_EXERCISE DESCRIPTION_. Only the lines that include "enough" should be copied from the data below.

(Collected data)
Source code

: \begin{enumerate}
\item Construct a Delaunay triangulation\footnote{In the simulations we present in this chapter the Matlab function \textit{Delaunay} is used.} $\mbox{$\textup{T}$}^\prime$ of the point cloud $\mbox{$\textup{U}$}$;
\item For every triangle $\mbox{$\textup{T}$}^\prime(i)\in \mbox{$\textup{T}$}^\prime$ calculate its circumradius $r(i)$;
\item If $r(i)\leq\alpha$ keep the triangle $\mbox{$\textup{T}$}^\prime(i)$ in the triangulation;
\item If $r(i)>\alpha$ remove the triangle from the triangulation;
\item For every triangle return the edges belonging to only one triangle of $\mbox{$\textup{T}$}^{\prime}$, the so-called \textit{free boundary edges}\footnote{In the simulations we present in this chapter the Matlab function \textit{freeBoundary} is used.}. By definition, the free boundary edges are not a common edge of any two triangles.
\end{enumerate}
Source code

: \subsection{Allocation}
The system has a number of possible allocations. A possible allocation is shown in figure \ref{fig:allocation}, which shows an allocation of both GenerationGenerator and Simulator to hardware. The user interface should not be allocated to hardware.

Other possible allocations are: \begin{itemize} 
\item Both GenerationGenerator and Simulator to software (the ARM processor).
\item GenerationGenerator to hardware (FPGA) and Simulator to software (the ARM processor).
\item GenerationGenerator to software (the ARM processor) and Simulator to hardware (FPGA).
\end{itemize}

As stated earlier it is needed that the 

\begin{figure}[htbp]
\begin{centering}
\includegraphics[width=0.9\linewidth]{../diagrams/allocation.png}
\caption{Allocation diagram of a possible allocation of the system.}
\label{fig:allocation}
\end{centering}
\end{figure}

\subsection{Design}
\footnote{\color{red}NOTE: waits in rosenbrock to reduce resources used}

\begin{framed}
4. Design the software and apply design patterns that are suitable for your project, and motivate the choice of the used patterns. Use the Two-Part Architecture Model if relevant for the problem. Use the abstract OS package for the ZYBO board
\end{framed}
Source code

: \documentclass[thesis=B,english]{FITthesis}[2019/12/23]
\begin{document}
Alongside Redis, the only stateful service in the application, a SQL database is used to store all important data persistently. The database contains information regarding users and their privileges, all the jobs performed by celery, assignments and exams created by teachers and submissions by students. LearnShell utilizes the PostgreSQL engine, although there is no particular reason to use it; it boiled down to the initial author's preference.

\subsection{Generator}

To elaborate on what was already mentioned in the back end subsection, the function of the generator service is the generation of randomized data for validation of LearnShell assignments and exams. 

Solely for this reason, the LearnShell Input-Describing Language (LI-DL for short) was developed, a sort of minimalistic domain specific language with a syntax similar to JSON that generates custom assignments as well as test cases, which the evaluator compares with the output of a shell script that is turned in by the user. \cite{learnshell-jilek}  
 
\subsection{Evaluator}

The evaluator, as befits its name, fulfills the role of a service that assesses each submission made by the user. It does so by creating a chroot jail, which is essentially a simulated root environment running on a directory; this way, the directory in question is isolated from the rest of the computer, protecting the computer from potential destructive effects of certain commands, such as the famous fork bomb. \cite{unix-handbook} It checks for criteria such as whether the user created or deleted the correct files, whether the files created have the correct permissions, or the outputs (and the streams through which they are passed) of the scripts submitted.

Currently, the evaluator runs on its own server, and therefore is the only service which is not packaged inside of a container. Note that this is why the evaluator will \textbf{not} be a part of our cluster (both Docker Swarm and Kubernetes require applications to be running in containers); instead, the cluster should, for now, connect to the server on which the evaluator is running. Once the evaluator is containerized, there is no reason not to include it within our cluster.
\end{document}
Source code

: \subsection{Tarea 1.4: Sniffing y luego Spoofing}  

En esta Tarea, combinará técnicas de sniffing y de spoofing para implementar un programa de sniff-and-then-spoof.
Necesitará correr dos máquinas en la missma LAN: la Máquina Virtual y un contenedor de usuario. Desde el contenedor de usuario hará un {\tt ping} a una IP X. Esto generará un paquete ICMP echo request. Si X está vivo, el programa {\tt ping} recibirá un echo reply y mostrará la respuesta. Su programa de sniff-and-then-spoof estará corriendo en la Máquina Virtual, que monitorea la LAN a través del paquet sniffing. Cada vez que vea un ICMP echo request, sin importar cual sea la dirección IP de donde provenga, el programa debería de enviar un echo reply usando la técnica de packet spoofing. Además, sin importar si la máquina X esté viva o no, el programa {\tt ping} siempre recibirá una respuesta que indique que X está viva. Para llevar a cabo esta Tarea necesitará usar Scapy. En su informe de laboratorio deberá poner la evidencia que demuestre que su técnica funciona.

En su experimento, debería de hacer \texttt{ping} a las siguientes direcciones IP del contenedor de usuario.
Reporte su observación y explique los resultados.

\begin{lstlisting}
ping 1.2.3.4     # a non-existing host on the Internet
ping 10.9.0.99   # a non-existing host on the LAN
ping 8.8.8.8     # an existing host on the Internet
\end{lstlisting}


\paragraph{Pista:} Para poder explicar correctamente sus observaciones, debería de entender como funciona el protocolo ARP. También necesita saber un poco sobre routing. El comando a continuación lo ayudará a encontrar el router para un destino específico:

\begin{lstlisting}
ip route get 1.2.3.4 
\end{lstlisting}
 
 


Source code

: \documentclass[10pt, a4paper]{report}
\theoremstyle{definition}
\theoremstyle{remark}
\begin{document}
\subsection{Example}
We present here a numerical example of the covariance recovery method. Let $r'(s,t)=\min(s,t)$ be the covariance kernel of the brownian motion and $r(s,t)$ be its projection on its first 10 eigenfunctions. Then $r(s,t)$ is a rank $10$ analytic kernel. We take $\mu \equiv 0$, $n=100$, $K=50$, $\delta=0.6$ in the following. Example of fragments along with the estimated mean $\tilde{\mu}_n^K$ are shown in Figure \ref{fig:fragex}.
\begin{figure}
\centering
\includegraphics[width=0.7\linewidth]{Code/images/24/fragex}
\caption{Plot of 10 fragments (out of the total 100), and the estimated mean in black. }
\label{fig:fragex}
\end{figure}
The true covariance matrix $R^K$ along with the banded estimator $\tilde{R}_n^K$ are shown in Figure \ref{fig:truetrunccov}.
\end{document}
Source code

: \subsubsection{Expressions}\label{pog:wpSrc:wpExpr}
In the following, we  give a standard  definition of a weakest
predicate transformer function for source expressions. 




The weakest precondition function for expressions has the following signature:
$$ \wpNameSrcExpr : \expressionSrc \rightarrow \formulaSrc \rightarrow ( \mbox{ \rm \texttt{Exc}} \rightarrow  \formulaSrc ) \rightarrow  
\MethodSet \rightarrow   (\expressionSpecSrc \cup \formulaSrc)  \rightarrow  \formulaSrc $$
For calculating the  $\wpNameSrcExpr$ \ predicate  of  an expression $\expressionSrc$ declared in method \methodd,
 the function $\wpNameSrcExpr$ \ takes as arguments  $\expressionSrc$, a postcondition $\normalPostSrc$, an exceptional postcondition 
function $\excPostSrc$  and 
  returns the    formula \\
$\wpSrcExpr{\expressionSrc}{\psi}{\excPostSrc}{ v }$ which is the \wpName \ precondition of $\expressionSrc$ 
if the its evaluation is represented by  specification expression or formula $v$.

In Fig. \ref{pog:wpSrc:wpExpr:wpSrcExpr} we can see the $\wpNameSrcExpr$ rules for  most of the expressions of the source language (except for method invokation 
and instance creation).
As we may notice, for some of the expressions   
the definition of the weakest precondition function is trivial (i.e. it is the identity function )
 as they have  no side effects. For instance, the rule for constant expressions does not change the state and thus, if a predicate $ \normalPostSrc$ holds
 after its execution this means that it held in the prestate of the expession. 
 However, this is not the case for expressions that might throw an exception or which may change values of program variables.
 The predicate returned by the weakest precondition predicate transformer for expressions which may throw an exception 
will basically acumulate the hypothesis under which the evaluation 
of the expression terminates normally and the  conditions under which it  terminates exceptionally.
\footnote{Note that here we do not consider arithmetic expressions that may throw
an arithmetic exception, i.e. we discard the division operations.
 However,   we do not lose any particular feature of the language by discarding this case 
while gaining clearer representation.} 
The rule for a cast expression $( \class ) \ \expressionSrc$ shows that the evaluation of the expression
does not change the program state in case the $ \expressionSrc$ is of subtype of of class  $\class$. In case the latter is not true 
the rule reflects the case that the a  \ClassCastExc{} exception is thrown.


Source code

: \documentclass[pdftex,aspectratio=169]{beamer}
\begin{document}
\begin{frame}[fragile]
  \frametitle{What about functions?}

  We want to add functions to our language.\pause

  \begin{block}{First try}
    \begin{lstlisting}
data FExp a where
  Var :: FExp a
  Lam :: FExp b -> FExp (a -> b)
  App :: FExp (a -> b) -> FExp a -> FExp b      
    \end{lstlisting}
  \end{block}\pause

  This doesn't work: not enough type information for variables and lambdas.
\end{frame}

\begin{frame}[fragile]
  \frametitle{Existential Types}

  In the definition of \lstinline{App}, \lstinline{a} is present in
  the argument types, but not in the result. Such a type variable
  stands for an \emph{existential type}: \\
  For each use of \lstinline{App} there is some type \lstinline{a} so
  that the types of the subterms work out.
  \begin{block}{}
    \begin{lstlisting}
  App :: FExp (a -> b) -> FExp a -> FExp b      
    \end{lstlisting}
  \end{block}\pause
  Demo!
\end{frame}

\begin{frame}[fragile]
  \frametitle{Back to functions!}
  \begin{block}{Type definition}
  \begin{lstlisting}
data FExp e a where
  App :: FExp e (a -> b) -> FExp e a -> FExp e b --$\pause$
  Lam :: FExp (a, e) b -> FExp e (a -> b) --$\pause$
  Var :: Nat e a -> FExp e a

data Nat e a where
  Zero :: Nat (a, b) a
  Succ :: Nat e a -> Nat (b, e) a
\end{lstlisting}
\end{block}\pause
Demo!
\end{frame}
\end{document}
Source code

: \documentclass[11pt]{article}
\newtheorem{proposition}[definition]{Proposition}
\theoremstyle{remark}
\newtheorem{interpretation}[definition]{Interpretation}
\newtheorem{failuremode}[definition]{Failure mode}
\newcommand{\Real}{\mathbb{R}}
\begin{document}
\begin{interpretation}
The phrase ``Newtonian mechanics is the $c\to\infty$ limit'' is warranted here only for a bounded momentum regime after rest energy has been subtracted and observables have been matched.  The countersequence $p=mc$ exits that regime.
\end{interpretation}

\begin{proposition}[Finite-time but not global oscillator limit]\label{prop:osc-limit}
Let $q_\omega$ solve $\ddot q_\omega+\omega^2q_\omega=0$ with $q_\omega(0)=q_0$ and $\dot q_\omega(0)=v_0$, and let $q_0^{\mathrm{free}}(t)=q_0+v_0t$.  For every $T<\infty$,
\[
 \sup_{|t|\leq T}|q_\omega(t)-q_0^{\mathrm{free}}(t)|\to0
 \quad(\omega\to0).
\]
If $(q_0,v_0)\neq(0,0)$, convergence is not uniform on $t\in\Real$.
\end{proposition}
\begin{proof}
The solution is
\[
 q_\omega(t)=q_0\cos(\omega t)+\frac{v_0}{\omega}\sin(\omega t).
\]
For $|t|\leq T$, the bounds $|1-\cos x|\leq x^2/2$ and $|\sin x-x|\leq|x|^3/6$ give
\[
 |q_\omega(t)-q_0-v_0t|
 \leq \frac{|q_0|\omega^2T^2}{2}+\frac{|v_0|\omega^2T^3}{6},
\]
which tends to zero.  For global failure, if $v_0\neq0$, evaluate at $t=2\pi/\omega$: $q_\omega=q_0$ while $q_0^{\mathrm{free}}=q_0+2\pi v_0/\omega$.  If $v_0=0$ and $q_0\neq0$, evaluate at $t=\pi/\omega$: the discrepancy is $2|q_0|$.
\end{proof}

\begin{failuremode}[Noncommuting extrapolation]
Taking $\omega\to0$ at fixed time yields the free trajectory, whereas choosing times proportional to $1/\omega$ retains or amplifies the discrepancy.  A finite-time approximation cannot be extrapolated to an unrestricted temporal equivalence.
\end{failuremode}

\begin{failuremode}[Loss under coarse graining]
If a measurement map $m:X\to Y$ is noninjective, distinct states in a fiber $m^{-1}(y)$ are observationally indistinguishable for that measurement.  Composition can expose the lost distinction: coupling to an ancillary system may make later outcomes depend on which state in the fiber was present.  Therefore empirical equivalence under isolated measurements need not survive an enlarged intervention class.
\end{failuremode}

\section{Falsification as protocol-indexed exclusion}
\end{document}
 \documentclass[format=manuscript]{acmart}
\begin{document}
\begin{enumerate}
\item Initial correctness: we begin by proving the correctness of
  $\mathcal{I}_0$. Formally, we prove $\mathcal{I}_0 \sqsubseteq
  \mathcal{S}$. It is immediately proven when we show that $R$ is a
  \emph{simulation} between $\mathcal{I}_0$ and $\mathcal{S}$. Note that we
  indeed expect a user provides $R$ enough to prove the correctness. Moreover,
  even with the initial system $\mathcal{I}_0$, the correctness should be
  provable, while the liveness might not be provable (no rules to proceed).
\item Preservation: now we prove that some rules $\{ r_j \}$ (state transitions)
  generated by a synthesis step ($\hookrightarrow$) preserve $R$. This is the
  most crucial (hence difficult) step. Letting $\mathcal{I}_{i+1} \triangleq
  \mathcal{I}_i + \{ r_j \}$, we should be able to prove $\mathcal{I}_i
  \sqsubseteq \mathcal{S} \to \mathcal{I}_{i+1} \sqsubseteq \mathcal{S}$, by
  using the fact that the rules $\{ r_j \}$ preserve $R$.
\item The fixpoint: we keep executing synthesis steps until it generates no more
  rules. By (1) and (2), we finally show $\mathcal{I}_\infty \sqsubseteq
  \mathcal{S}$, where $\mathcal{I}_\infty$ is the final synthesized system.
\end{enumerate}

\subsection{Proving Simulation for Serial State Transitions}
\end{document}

_ANSWER SPACE_.
  This doesn't work: not enough type information for variables and lambdas.
  indeed expect a user provides $R$ enough to prove the correctness. Moreover,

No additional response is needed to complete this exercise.